On August 26, 2005, in Decker v. Borough of North Haledon Planning Board, et. al., an unreported opinion (Docket No. A-4801-03T3), the Appellate Division held that a local planning board could not deny an application for a variance based upon a perception that another agency having jurisdiction over the proposed development “will not competently discharge its statutory responsibilities” with respect to a required permit or approval.

In Decker, the applicant sought approval for a four-lot residential subdivision, lot size variance and de minimis exception from the Residential Site Improvement Standards. The planning board, which had expressed concerns over the impact that the proposed development might have upon a waterway running through the property and the potential for flooding, denied the application based upon the applicant’s refusal to perform bank stabilization work in conjunction with the applicant’s procurement of a required stream encroachment permit. According to the Appellate Division, the planning board “improperly” imposed this condition upon the applicant “in spite of its recognition that the regulation of that waterway is beyond the [b]oard’s authority and subject to the jurisdiction and control of the Department of Environmental Protection (DEP).”

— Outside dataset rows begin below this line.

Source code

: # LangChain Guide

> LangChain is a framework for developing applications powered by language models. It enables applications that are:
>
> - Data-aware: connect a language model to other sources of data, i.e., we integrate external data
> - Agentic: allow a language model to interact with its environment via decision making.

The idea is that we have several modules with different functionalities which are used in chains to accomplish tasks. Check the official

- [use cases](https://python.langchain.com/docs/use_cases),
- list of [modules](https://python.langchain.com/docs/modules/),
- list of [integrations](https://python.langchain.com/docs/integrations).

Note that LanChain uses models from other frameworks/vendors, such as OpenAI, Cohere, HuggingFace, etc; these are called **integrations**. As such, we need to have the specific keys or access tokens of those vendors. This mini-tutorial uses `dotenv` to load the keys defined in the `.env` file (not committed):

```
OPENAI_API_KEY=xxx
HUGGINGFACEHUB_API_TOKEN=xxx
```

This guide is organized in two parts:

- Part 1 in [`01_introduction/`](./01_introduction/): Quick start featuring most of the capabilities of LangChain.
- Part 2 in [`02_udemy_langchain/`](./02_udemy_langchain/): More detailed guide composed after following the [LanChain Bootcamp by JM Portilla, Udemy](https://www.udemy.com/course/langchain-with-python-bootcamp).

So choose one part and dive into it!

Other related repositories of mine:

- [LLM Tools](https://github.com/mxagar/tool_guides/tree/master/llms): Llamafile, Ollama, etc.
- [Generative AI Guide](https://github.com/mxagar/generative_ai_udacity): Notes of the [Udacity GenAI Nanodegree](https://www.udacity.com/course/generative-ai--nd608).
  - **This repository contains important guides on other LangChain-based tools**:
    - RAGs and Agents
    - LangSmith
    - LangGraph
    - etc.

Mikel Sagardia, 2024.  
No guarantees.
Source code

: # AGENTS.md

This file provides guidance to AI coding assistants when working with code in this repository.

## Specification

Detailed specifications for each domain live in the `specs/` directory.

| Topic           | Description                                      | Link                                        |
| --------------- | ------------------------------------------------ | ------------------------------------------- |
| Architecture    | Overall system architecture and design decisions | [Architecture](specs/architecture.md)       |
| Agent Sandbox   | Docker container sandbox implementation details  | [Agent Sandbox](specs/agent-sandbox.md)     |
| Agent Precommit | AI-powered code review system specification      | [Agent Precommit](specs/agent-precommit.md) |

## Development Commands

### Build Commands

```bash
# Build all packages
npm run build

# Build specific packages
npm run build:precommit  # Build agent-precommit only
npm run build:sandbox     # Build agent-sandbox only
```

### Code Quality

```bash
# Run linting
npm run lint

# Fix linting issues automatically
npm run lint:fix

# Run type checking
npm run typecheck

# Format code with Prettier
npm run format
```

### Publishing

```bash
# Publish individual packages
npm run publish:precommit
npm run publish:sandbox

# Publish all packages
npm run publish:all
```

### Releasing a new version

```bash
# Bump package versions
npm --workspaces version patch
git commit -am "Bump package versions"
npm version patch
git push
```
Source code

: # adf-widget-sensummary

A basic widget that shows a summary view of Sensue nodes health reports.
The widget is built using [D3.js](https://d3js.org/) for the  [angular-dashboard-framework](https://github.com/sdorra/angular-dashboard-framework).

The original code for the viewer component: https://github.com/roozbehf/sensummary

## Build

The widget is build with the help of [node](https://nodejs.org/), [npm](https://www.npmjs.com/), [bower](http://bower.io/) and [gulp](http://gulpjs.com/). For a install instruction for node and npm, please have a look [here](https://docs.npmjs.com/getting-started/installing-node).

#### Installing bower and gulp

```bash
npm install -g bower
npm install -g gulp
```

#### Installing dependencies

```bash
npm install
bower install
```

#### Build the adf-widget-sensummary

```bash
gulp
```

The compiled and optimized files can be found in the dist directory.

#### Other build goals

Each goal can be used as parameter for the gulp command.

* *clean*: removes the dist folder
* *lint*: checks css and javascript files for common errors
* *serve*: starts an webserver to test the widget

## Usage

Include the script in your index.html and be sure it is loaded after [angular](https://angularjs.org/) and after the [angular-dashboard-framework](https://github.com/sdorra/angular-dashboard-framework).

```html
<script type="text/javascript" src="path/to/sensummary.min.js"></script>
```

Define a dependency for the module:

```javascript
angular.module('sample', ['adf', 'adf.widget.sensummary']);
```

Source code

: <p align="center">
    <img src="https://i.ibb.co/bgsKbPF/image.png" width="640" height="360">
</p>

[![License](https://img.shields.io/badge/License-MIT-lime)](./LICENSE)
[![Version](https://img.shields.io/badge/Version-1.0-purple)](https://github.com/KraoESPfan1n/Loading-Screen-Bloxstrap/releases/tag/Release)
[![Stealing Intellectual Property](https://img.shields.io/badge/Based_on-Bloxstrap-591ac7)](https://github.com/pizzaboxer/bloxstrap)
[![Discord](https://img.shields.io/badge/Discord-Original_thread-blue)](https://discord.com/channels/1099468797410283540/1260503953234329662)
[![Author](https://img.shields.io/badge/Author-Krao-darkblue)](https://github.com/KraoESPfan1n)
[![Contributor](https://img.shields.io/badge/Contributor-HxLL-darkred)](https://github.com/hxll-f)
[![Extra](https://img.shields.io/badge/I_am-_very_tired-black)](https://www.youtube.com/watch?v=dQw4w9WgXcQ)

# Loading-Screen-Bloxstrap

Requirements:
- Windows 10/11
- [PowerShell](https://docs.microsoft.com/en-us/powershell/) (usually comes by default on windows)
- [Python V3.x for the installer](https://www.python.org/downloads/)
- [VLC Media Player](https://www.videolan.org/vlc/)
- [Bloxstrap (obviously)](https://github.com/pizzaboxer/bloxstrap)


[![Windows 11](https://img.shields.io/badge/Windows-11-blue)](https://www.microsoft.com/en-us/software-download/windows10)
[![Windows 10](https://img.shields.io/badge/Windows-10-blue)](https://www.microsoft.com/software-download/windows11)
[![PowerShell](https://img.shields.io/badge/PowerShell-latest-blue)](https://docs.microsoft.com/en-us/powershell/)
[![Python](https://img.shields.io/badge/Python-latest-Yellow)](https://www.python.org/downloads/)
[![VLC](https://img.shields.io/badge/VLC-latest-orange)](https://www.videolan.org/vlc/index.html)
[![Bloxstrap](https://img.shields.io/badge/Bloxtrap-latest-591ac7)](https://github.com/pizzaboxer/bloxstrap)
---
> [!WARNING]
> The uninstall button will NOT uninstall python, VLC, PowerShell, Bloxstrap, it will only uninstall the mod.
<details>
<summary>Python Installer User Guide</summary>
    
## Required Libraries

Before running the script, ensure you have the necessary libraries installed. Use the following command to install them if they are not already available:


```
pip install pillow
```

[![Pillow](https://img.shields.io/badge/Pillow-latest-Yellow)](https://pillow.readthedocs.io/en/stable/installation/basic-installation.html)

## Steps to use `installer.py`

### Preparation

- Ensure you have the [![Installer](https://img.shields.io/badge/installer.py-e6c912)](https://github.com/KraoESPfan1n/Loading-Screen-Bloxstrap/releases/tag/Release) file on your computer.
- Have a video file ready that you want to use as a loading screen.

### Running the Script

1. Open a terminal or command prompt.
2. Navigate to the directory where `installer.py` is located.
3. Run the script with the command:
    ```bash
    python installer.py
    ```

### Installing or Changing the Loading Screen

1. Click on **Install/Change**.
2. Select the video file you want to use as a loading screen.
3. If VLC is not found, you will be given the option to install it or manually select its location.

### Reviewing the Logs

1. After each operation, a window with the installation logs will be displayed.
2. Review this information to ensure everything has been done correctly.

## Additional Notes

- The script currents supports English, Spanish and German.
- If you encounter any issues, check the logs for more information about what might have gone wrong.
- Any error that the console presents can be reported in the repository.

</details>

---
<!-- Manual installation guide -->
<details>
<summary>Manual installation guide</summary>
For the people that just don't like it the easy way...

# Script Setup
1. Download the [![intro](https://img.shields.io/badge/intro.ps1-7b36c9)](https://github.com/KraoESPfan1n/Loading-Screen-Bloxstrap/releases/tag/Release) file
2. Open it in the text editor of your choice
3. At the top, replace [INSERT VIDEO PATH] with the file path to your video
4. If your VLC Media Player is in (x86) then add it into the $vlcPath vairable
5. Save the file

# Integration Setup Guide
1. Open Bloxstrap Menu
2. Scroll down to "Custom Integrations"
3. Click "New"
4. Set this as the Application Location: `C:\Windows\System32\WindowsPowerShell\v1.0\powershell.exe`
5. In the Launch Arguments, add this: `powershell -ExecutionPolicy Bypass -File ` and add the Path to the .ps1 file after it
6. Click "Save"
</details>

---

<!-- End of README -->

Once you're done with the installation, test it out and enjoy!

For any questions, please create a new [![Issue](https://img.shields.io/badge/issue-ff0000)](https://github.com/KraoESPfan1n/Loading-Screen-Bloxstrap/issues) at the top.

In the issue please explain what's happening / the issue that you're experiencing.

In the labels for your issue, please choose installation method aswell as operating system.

Although the majority in Decker acknowledged the views of it’s “dissenting colleague” respecting the “special deference” that should be given to “a local board when it denies a variance” it could not uphold the denial in this case “where, as here, the local board’s action is so openly predicated on mistrust and fear that a State agency will not competently discharge its statutory responsibility its action is arbitrary and no longer entitled to deference.”